Now to extend this to the above task. You want a[1] + a[2] + … a[k] to be the number of stones on the kth pile, for this you should simply increase a[k] by the number of stones on the kth pile, and

decrease a[k + 1] by the same number.

Now for range updating. Suppose you want to increase all the stones from piles i … j by some given number x. What you do is update a[i] by x (ie call update(i, +x)), and this increases every element from i … n (because from some number k > i, a[k] is defined as a[1] + a[2] + … + a[i] + a[i + 1] + … + a[k]). So now you have to decrease everything in range from j + 1 … n by -x, that is call update(j + 1, -x), this results in you only increasing elements in range from i … j by x.

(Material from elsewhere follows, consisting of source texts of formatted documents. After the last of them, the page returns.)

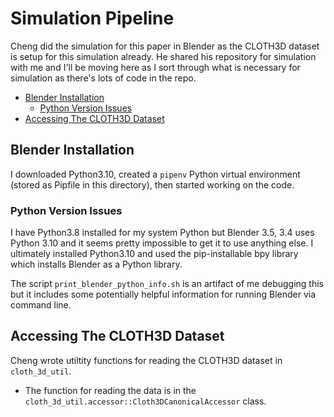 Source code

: # Simulation Pipeline <!-- omit from toc -->

Cheng did the simulation for this paper in Blender as the CLOTH3D dataset is setup for this simulation already.
He shared his repository for simulation with me and I'll be moving here as I sort through what is necessary for simulation as there's lots of code in the repo.

- [Blender Installation](#blender-installation)
  - [Python Version Issues](#python-version-issues)
- [Accessing The CLOTH3D Dataset](#accessing-the-cloth3d-dataset)

## Blender Installation

I downloaded Python3.10, created a `pipenv` Python virtual environment (stored as Pipfile in this directory), then started working on the code.

### Python Version Issues

I have Python3.8 installed for my system Python but Blender 3.5, 3.4 uses Python 3.10 and it seems pretty impossible to get it to use anything else.
I ultimately installed Python3.10 and used the pip-installable bpy library which installs Blender as a Python library.

The script `print_blender_python_info.sh` is an artifact of me debugging this but it includes some potentially helpful information for running Blender via command line.

## Accessing The CLOTH3D Dataset

Cheng wrote utiltity functions for reading the CLOTH3D dataset in `cloth_3d_util`.

- The function for reading the data is in the `cloth_3d_util.accessor::Cloth3DCanonicalAccessor` class.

We defined a[1] + a[2] + … + a[k] to be the number of stones on the kth pile, so for querying just query the cumulative sum on the kth pile, ie output query(k).

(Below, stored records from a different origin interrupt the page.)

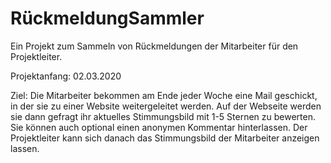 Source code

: # RückmeldungSammler
Ein Projekt zum Sammeln von Rückmeldungen der Mitarbeiter für den Projektleiter.

Projektanfang: 02.03.2020

Ziel: 
Die Mitarbeiter bekommen am Ende jeder Woche eine Mail geschickt, in der sie zu einer Website weitergeleitet werden.
Auf der Webseite werden sie dann gefragt ihr aktuelles Stimmungsbild mit 1-5 Sternen zu bewerten. Sie können auch optional einen anonymen Kommentar hinterlassen.
Der Projektleiter kann sich danach das Stimmungsbild der Mitarbeiter anzeigen lassen.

To recap the algorithm is as follows :

- Read the array and for every x[i] from the call update(i, x[i]) and update(i + 1, -x[i]).
- Read queries and for every update query call update(i, value) and update(j + 1, -value).
- For every query that asks you to ouput number of stones on the kth pile pile output cumulative sum

a[1] + a[2] + … + a[k], which we defined to be the number of stones on the kth pile, ie call query(k).

Here a[] is binary indexed tree, and x[] is the initial array of stone piles.

PS Your algorithm just isn’t correct what you are simply outputting is a[k] (or tree[k] in your case), which is nothing. You don’t need a function read() for it you can just simply write cout << tree[k] << endl; you’re going to get the same result. You need to output tree[1] + tree[2] + … + tree[k].

I’m a bit drunk from last night so excuse any spelling errors.